[PATCH v24 0/9] arm64: add kdump support

Manish Jaggi mjaggi at caviumnetworks.com
Tue Sep 6 09:15:36 PDT 2016



On 09/06/2016 09:03 PM, Marc Zyngier wrote:
> On 05/09/16 13:42, Manish Jaggi wrote:
>>
>>
>> On 09/05/2016 01:45 PM, AKASHI Takahiro wrote:
>>> [Cc: Marc]
>>>
>>> On Fri, Sep 02, 2016 at 06:23:25PM +0530, Manish Jaggi wrote:
>>>>
>>>>
>>>> On 08/31/2016 11:01 AM, AKASHI Takahiro wrote:
>>>>> Manish,
>>>>>
>>>>> Thank you for testing my kdump and reporting issues.
>>>>>
>>>>> On Wed, Aug 31, 2016 at 09:11:52AM +0530, Manish Jaggi wrote:
>>>>>> Hi Akashi,
>>>>>>
>>>>>> On 08/09/2016 07:22 AM, AKASHI Takahiro wrote:
>>>>>>> This patch series adds kdump support on arm64.
>>>>>>>
>>>>>>> To load a crash-dump kernel to the systems, a series of patches to
>>>>>>> kexec-tools, which have not yet been merged upstream, are needed.
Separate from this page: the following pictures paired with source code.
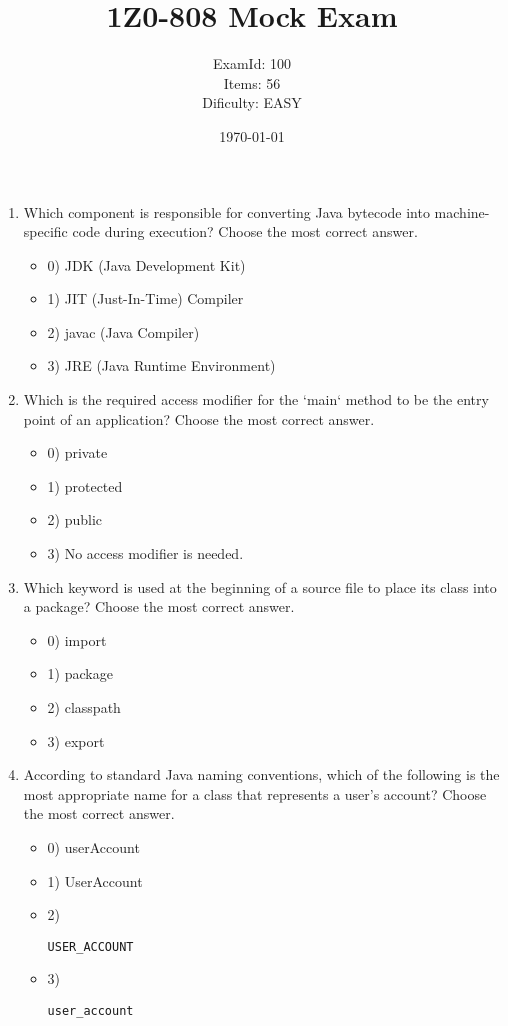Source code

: \documentclass[12pt]{article}
\title{\textbf{1Z0-808 Mock Exam}}
\author{ExamId: 100 \\ Items: 56 \\ Dificulty: EASY}
\date{\today}
\begin{document}
\maketitle

\begin{enumerate}[label=(\arabic*)]
\item Which component is responsible for converting Java bytecode into machine-specific code during execution?
Choose the most correct answer. 
\begin{itemize}
\item 0) JDK (Java Development Kit)
\item 1) JIT (Just-In-Time) Compiler
\item 2) javac (Java Compiler)
\item 3) JRE (Java Runtime Environment)
\end{itemize}
\item Which is the required access modifier for the `main` method to be the entry point of an application?
Choose the most correct answer. 
\begin{itemize}
\item 0) private
\item 1) protected
\item 2) public
\item 3) No access modifier is needed.
\end{itemize}
\item Which keyword is used at the beginning of a source file to place its class into a package?
Choose the most correct answer. 
\begin{itemize}
\item 0) import
\item 1) package
\item 2) classpath
\item 3) export
\end{itemize}
\item According to standard Java naming conventions, which of the following is the most appropriate name for a class that represents a user's account?
Choose the most correct answer. 
\begin{itemize}
\item 0) userAccount
\item 1) UserAccount
\item 2) \begin{verbatim}USER_ACCOUNT\end{verbatim}
\item 3) \begin{verbatim}user_account\end{verbatim}

\end{itemize}
\end{enumerate}
\end{document}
>>>>>>> Please use my kdump patches [1].
>>>>>>>
>>>>>>> To examine vmcore (/proc/vmcore) on a crash-dump kernel, you can use
>>>>>>>   - crash utility (coming v7.1.6 or later) [2]
>>>>>>>     (Necessary patches have already been queued in the master.)
>>>>>>>
>>>>>>> [1] T.B.D.
>>>>>>> [2] https://github.com/crash-utility/crash.git
>>>>>>>
>>>>>>> Changes for v24 (Aug 9, 2016):
>>>>>>>   o Rebase to Linux-4.8-rc1
>>>>>>>   o Update descriptions about newly added DT proerties
>>>>>>>
>>>>>>> Changes for v23 (July 26, 2016):
>>>>>>>
>>>>>>>   o Move memblock_reserve() to a single place in reserve_crashkernel()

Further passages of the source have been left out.